This month, members of the American Studies Association (ASA) are voting on a resolution, which has already been endorsed unanimously by its National Council, that represents the left-wing tradition of “solidarity” in a most dubious form. It proposes “to honor the call of Palestinian civil society for a boycott of Israeli academic institutions.” The ASA Council does not claim its academic counterparts in Israel either helped create the policies of the Netanyahu government or even that most Israeli professors and students support them. The American leftists insist they mean only to target institutions that allegedly “are a party to Israeli state policies that violate human rights and negatively impact the working conditions of Palestinian scholars and students.”
The resolution is enrobed in the familiar rhetoric of self-righteousness. The ASA, it trumpets, “is committed to the pursuit of social justice, to the struggle against all forms of racism, including anti-Semitism, discrimination, and xenophobia, and to solidarity with aggrieved peoples in the United States and in the world.” Yet the text does not explain how the boycott might help aggrieved Palestinians, whether in or outside Israeli universities. Its only real purpose is to strike a moral stance at a time when strong opposition to the Israeli occupation has become the anti-imperialist cause of a large segment of the Western left. The resolution, admits Matthew Frye Jacobson, a past president of the group and a professor at Yale who endorses it, just “bars the ASA as an organization from entering into partnerships with Israeli institutions… Not that there’s a whole lot of that that has ever gone on anyway, so in that sense it’s symbolic.”
As many critics point out, to single out Israeli universities for violating human rights is transparently myopic. Chinese universities are also “a party” to the policies of their government, which has forcibly relocated many Tibetans from their homes and demonizes their religion—and fires professors who criticize the rule of the Communist Party. Russian universities promote and enforce the Putin government’s vile laws against gays and lesbians. But scholars of American history and culture routinely speak at academic institutions in both countries and invite their counterparts to visit theirs. By the same logic, one might call on ASA members who despise the national security state yet work for universities that get grants from or allow recruiting by the Defense Department, the CIA, or the NSA to boycott themselves.
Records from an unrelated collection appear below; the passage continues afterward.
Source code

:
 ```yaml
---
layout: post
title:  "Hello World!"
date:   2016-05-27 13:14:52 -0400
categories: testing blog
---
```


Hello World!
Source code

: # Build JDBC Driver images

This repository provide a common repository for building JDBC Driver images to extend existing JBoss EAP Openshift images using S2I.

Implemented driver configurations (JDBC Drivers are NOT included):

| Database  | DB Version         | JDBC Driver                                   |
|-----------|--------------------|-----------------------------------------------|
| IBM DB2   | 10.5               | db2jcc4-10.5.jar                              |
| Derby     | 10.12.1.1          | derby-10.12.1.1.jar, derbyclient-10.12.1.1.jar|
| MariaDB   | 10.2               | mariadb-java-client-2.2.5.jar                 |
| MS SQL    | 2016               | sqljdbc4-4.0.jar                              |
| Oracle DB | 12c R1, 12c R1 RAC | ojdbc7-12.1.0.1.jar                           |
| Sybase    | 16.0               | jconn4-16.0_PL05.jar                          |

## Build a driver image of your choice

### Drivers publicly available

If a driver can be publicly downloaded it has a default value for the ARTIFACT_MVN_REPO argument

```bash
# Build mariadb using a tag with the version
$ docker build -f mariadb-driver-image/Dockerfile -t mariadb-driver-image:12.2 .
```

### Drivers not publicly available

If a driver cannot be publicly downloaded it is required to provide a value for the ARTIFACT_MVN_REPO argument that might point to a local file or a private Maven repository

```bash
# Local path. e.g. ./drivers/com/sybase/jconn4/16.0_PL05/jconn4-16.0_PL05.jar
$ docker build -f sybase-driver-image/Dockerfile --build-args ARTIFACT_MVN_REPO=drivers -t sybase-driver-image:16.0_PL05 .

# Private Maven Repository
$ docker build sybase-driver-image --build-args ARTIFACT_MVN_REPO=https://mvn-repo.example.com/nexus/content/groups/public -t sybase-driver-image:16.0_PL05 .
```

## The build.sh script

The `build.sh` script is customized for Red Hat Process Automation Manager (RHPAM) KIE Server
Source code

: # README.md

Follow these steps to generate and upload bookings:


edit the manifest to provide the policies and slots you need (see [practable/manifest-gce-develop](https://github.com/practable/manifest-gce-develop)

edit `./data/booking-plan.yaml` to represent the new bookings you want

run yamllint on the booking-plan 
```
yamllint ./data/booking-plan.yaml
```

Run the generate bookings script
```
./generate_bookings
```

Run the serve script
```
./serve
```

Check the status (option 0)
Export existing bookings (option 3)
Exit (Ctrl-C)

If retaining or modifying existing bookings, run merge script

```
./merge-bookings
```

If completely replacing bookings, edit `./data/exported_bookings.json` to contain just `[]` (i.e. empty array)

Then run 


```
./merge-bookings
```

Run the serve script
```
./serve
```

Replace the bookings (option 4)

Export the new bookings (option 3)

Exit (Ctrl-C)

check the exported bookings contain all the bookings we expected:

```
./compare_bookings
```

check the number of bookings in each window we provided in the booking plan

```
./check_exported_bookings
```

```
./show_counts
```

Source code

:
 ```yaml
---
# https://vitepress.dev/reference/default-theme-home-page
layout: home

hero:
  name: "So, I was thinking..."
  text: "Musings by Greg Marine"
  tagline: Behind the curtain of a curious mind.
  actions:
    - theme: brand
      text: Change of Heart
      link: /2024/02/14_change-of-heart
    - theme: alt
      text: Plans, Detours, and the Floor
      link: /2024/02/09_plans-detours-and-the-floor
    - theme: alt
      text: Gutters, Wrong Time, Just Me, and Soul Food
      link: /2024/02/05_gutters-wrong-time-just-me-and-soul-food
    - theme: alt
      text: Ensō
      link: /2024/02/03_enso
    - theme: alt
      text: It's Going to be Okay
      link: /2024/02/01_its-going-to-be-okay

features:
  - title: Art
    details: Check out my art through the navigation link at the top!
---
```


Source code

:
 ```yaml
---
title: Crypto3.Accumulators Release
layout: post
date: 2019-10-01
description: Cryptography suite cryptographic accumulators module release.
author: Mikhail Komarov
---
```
Even if most of the 5,000 members of the American Studies Association endorse the boycott resolution, they are quite unlikely to change anyone’s mind or, for that matter, Israeli policy. Instead, the resolution has embroiled the ASA in an entirely predictable cyberstorm, as charges of “Jew-hating” and “Zionist apartheid” befoul the Internet. Supporters salute the “courage” of their comrades, while many academics who reject the boycott—including eight past presidents of the organization—may never take the ASA seriously again.
At the same time, a larger and more practical academic left has been organizing at hundreds of colleges to decrease economic inequality at home. With little notice outside their own campuses, the members of this populist left have been seeking, and sometimes winning small but meaningful improvements in the lives of workers and the poor.
Such groups as United Students Against Sweatshops (USAS) gather support for better pay and unions for adjunct professors, who are now half or more of the faculty members at many schools. They also advocate a living wage for all campus employees and take part in minimum wage campaigns in the cities where they live and study. In late November, an affiliate of USAS convinced the University of Pennsylvania to guarantee that all branded garments made in Bangladesh would be manufactured according to strict new safety standards. It took months of teach-ins, vigils, and class discussions to win that victory.
Nearly everywhere, young leftists and their faculty allies demand cuts in student debt for themselves and for future generations of students. We “are forced,” writes one activist group, “into low-wage jobs in order to immediately start making payments back to banks and lenders; instead of stimulating the economy by spending millions of dollars, students and graduates are pinching pennies to just try to keep up with the interest on their loans.” It’s a classic example of a self-interested demand that would also benefit society as a whole.
While there is nothing flashy about this kind of politics, its proponents are just as passionate about their cause as are the anti-Israel boycotters of the ASA. But, unlike the latter, who have bitterly divided their own small organization, they belong to a growing domestic movement that surfaced with Occupy and includes millions of unionists and left-wing Democrats. This surge made Elizabeth Warren a national figure and helped pull Obama to the left on issues like the minimum wage and led him to attack, in a recent speech, “this trend towards growing inequality” which “challenges the very essence of who we are as a people.”
Twenty years ago, the social theorist Michael Walzer made an argument that helps explain the difference between the populist left and the boycott left. The most useful thinkers, he wrote, are “connected critics.” They “challenge the leaders, the conventions, the ritual practices of a particular society ... in the name of values recognized and shared in that same society.” The ASA sympathizes with the just grievances of Palestinians by telling American humanists they should cut off all official contact with fellow humanists who, taken together, are more opposed to the occupation than are most Israelis. In contrast, pro-labor academics seek to apply the shared creed of “equal opportunity” to serious problems a majority of Americans know have existed for too long. One left talks about something it calls “American Studies”; the other actually practices it.
Michael Kazin’s most recent book is American Dreamers: How the Left Changed a Nation. He teaches at Georgetown University and is editor of Dissent.